Whether the rare prime-time bully pulpit will translate to a vote on the Stop Trading on Congressional Knowledge Act remains to be seen. The bill had just nine co-sponsors before the segment aired and has not had a hearing this Congress.
However, House Majority Leader Eric Cantor told reporters Monday that although he is not familiar with the specifics of the STOCK Act, he is generally in favor of more disclosure when doubt is cast on the veracity of Members’ actions, saying that “we should be held to a higher standard.”
“I am for increased disclosure. If there is any sense of impropriety or any appearance of that, we should take extra steps to ensure the public’s cynicism is addressed,” the Virginia Republican said. “We’re not here to hide anything. And I have always been, when it comes to either financial disclosures or campaign finance disclosures, very supportive of full disclosure, as much as possible, so that the public can continue to make their decision on a full airing of the facts.”
But Cantor stopped short of saying that he plans to bring the bill or anything like it to the House floor for a vote.
The bill has not moved since it was referred to the House Judiciary Subcommittee on the Constitution in June. A Judiciary aide said there was no update on the bill’s status as of Monday afternoon.
Nonetheless, the proposal is gaining more momentum than ever among Members.
Rep. Barney Frank (D-Mass.), ranking member on the House Financial Services Committee, said in an email that the bill “is a good idea, and I would be in favor of some form of it in the future.”
House Minority Leader Nancy Pelosi, whom “60 Minutes” flagged for what it called suspect stock trades, supports the bill, according to a statement from her office. The California Democrat disputed the program’s account of her trades, however.
Rep. Chris Van Hollen (D-Md.), a member of the Joint Committee on Deficit Reduction and one of Pelosi’s top lieutenants, was among six lawmakers who have signed on to the bill since the program aired, according to Slaughter’s office.
Slaughter said everyone from colleagues to constituents in her district’s Greater Rochester International Airport has been approaching her in support of the measure since the program aired.
The program “gave it a lot of time,” she said. “We work in a very special place; we are given a serious obligation here to do the best for the nation.

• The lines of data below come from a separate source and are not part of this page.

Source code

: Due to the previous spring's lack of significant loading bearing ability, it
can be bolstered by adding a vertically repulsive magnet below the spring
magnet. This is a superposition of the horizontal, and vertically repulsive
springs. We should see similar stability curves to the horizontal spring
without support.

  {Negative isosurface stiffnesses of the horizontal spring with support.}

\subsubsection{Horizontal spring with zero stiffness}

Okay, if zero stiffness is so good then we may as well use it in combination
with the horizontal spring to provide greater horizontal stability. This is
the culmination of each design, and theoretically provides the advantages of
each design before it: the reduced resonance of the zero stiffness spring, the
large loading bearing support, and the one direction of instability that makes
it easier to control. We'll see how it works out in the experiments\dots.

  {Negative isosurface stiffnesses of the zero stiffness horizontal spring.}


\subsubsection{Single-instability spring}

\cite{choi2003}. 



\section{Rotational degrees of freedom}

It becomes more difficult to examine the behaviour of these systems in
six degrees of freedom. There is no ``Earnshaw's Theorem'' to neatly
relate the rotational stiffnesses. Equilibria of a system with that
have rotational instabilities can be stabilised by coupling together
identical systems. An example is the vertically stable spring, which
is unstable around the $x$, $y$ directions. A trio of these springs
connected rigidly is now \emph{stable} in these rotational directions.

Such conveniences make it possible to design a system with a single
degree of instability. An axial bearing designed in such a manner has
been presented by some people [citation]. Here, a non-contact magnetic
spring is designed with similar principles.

To be sidetracked here to make a buck or to have someone else do it, is very offensive.”
Rep. Tim Walz, the bill’s other primary sponsor, said he is emboldened by the coverage, and he and Slaughter are sending around “Dear Colleague” letters and will speak to Members on the House floor about supporting the bill.
“I think the momentum is here. I’d like to see this thing move fast track to the floor as quick as possible,” the Minnesota Democrat said. “I don’t know how you go home and tell people that you don’t think this is a good idea. I’m not above leveraging that” to get support.

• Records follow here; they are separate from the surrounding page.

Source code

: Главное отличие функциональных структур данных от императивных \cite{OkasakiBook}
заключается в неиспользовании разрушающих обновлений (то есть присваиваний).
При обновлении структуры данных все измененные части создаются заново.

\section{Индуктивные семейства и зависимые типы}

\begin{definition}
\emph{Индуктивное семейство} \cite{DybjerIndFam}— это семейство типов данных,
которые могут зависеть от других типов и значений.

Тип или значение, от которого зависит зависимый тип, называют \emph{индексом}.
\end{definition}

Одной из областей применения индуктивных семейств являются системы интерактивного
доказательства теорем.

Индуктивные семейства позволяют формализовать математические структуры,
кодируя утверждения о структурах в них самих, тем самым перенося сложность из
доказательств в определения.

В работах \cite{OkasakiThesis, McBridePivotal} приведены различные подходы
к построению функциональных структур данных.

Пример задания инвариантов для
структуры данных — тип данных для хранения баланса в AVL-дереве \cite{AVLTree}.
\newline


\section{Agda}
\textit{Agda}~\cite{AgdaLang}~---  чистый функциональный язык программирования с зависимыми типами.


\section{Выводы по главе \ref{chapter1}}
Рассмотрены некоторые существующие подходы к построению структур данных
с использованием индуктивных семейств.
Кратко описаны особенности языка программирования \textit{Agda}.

Walz added that he plans to announce a “strong Senate companion ready to roll.”
Still, all of the bill’s sponsors so far are Democrats except for Rep. Walter Jones Jr. (N.C.), a Republican who signed on to the bill in October. That is not a promising sign for action in the GOP-controlled House.
Peter Schweizer, the Stanford University Hoover Institution fellow whose just-released book, “Throw Them All Out,” provided some of the basis for the “60 Minutes” report, said he doubts Congress will act on the measure unless constituents initiate grass-roots support for doing so.
“It’s going to be hard to get any legislative reform effort under way unless Members of Congress feel the heat, and that’s got to happen first,” he said. “I do think a lot of people, from the tea party to Occupy Wall Street, are frustrated with Washington. I hope people will be outraged by this.”